#### WORK ITEM
Line by line, the entries below are to be reproduced unaltered.

━━━━━ MATERIAL TO PROCESS ━━━━━

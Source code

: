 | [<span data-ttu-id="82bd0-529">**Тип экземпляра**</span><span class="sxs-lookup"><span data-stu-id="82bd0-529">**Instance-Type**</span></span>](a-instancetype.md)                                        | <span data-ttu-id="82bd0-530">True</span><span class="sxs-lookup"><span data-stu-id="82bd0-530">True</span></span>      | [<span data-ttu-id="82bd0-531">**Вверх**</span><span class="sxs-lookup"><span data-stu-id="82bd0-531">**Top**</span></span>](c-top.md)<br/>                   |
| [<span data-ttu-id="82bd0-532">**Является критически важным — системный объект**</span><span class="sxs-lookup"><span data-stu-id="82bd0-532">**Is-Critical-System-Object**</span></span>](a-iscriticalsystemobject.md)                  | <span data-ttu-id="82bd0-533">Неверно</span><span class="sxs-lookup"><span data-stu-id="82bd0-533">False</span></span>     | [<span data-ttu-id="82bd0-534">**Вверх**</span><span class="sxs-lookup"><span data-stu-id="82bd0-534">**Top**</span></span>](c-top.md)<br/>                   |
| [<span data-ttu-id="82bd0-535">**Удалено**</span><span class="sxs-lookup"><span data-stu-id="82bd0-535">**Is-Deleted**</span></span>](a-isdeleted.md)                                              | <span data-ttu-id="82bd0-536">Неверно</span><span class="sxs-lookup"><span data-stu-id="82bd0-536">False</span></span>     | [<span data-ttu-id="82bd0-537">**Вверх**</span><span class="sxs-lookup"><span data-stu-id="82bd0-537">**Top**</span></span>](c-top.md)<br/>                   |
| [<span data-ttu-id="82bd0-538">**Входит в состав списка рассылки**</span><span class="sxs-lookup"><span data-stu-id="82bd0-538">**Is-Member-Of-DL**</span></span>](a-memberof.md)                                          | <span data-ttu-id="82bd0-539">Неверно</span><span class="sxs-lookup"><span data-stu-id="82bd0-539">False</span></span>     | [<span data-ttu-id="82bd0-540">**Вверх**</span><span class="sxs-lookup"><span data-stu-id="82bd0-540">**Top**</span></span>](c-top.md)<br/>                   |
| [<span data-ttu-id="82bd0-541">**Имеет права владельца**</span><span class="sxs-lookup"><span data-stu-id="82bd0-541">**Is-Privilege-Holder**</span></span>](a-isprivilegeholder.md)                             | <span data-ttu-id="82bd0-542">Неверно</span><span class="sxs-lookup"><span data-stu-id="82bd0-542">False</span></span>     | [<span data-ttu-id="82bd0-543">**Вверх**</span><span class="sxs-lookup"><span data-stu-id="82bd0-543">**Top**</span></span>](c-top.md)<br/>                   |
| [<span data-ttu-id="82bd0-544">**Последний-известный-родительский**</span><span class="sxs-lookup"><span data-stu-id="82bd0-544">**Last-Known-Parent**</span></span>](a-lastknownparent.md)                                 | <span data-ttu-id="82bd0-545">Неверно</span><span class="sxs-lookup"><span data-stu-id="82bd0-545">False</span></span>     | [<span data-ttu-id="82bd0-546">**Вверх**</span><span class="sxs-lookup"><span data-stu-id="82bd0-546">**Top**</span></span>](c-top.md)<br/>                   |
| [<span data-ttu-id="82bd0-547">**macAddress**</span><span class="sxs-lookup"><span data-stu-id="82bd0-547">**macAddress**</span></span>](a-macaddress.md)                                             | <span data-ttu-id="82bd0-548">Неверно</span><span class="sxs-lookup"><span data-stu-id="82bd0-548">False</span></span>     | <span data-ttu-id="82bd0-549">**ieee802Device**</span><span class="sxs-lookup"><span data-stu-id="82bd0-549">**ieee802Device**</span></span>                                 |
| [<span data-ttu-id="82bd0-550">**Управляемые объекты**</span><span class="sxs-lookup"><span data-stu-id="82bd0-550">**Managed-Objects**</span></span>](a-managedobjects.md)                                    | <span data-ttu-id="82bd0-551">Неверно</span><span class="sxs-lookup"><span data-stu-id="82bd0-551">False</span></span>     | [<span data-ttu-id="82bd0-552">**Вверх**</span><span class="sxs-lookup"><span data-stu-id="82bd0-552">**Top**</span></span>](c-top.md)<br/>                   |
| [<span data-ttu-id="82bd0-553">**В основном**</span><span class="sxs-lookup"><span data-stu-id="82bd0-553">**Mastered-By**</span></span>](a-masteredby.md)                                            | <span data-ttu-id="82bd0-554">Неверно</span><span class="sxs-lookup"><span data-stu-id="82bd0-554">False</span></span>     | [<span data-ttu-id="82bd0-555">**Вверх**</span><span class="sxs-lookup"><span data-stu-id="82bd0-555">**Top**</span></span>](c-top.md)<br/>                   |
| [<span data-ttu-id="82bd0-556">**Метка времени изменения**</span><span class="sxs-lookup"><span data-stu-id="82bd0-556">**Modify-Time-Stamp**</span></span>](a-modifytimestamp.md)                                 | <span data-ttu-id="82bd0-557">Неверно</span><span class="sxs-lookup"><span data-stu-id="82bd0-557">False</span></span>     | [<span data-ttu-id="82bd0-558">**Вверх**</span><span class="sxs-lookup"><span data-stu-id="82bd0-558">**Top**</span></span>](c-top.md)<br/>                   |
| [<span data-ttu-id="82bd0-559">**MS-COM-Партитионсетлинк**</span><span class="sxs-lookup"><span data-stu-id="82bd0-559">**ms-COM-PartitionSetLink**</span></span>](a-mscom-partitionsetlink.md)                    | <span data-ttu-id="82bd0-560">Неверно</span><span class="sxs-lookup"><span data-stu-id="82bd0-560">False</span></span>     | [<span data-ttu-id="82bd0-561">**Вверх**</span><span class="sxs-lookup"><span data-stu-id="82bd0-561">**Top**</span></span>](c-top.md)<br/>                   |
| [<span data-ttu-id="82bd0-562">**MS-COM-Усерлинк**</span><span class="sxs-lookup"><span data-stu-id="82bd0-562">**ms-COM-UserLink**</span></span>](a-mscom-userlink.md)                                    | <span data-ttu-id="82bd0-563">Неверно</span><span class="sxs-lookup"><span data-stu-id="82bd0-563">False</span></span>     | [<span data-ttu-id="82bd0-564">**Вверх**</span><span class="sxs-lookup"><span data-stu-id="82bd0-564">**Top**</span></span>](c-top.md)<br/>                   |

━━━━━

#### RESULT OF THE EXERCISE
Source code

: | [<span data-ttu-id="82bd0-529">**Тип экземпляра**</span><span class="sxs-lookup"><span data-stu-id="82bd0-529">**Instance-Type**</span></span>](a-instancetype.md)                                        | <span data-ttu-id="82bd0-530">True</span><span class="sxs-lookup"><span data-stu-id="82bd0-530">True</span></span>      | [<span data-ttu-id="82bd0-531">**Вверх**</span><span class="sxs-lookup"><span data-stu-id="82bd0-531">**Top**</span></span>](c-top.md)<br/>                   |
| [<span data-ttu-id="82bd0-532">**Является критически важным — системный объект**</span><span class="sxs-lookup"><span data-stu-id="82bd0-532">**Is-Critical-System-Object**</span></span>](a-iscriticalsystemobject.md)                  | <span data-ttu-id="82bd0-533">Неверно</span><span class="sxs-lookup"><span data-stu-id="82bd0-533">False</span></span>     | [<span data-ttu-id="82bd0-534">**Вверх**</span><span class="sxs-lookup"><span data-stu-id="82bd0-534">**Top**</span></span>](c-top.md)<br/>                   |
| [<span data-ttu-id="82bd0-535">**Удалено**</span><span class="sxs-lookup"><span data-stu-id="82bd0-535">**Is-Deleted**</span></span>](a-isdeleted.md)                                              | <span data-ttu-id="82bd0-536">Неверно</span><span class="sxs-lookup"><span data-stu-id="82bd0-536">False</span></span>     | [<span data-ttu-id="82bd0-537">**Вверх**</span><span class="sxs-lookup"><span data-stu-id="82bd0-537">**Top**</span></span>](c-top.md)<br/>                   |
| [<span data-ttu-id="82bd0-538">**Входит в состав списка рассылки**</span><span class="sxs-lookup"><span data-stu-id="82bd0-538">**Is-Member-Of-DL**</span></span>](a-memberof.md)                                          | <span data-ttu-id="82bd0-539">Неверно</span><span class="sxs-lookup"><span data-stu-id="82bd0-539">False</span></span>     | [<span data-ttu-id="82bd0-540">**Вверх**</span><span class="sxs-lookup"><span data-stu-id="82bd0-540">**Top**</span></span>](c-top.md)<br/>                   |
| [<span data-ttu-id="82bd0-541">**Имеет права владельца**</span><span class="sxs-lookup"><span data-stu-id="82bd0-541">**Is-Privilege-Holder**</span></span>](a-isprivilegeholder.md)                             | <span data-ttu-id="82bd0-542">Неверно</span><span class="sxs-lookup"><span data-stu-id="82bd0-542">False</span></span>     | [<span data-ttu-id="82bd0-543">**Вверх**</span><span class="sxs-lookup"><span data-stu-id="82bd0-543">**Top**</span></span>](c-top.md)<br/>                   |
| [<span data-ttu-id="82bd0-544">**Последний-известный-родительский**</span><span class="sxs-lookup"><span data-stu-id="82bd0-544">**Last-Known-Parent**</span></span>](a-lastknownparent.md)                                 | <span data-ttu-id="82bd0-545">Неверно</span><span class="sxs-lookup"><span data-stu-id="82bd0-545">False</span></span>     | [<span data-ttu-id="82bd0-546">**Вверх**</span><span class="sxs-lookup"><span data-stu-id="82bd0-546">**Top**</span></span>](c-top.md)<br/>                   |
| [<span data-ttu-id="82bd0-547">**macAddress**</span><span class="sxs-lookup"><span data-stu-id="82bd0-547">**macAddress**</span></span>](a-macaddress.md)                                             | <span data-ttu-id="82bd0-548">Неверно</span><span class="sxs-lookup"><span data-stu-id="82bd0-548">False</span></span>     | <span data-ttu-id="82bd0-549">**ieee802Device**</span><span class="sxs-lookup"><span data-stu-id="82bd0-549">**ieee802Device**</span></span>                                 |
| [<span data-ttu-id="82bd0-550">**Управляемые объекты**</span><span class="sxs-lookup"><span data-stu-id="82bd0-550">**Managed-Objects**</span></span>](a-managedobjects.md)                                    | <span data-ttu-id="82bd0-551">Неверно</span><span class="sxs-lookup"><span data-stu-id="82bd0-551">False</span></span>     | [<span data-ttu-id="82bd0-552">**Вверх**</span><span class="sxs-lookup"><span data-stu-id="82bd0-552">**Top**</span></span>](c-top.md)<br/>                   |
| [<span data-ttu-id="82bd0-553">**В основном**</span><span class="sxs-lookup"><span data-stu-id="82bd0-553">**Mastered-By**</span></span>](a-masteredby.md)                                            | <span data-ttu-id="82bd0-554">Неверно</span><span class="sxs-lookup"><span data-stu-id="82bd0-554">False</span></span>     | [<span data-ttu-id="82bd0-555">**Вверх**</span><span class="sxs-lookup"><span data-stu-id="82bd0-555">**Top**</span></span>](c-top.md)<br/>                   |
| [<span data-ttu-id="82bd0-556">**Метка времени изменения**</span><span class="sxs-lookup"><span data-stu-id="82bd0-556">**Modify-Time-Stamp**</span></span>](a-modifytimestamp.md)                                 | <span data-ttu-id="82bd0-557">Неверно</span><span class="sxs-lookup"><span data-stu-id="82bd0-557">False</span></span>     | [<span data-ttu-id="82bd0-558">**Вверх**</span><span class="sxs-lookup"><span data-stu-id="82bd0-558">**Top**</span></span>](c-top.md)<br/>                   |
| [<span data-ttu-id="82bd0-559">**MS-COM-Партитионсетлинк**</span><span class="sxs-lookup"><span data-stu-id="82bd0-559">**ms-COM-PartitionSetLink**</span></span>](a-mscom-partitionsetlink.md)                    | <span data-ttu-id="82bd0-560">Неверно</span><span class="sxs-lookup"><span data-stu-id="82bd0-560">False</span></span>     | [<span data-ttu-id="82bd0-561">**Вверх**</span><span class="sxs-lookup"><span data-stu-id="82bd0-561">**Top**</span></span>](c-top.md)<br/>                   |
| [<span data-ttu-id="82bd0-562">**MS-COM-Усерлинк**</span><span class="sxs-lookup"><span data-stu-id="82bd0-562">**ms-COM-UserLink**</span></span>](a-mscom-userlink.md)                                    | <span data-ttu-id="82bd0-563">Неверно</span><span class="sxs-lookup"><span data-stu-id="82bd0-563">False</span></span>     | [<span data-ttu-id="82bd0-564">**Вверх**</span><span class="sxs-lookup"><span data-stu-id="82bd0-564">**Top**</span></span>](c-top.md)<br/>                   |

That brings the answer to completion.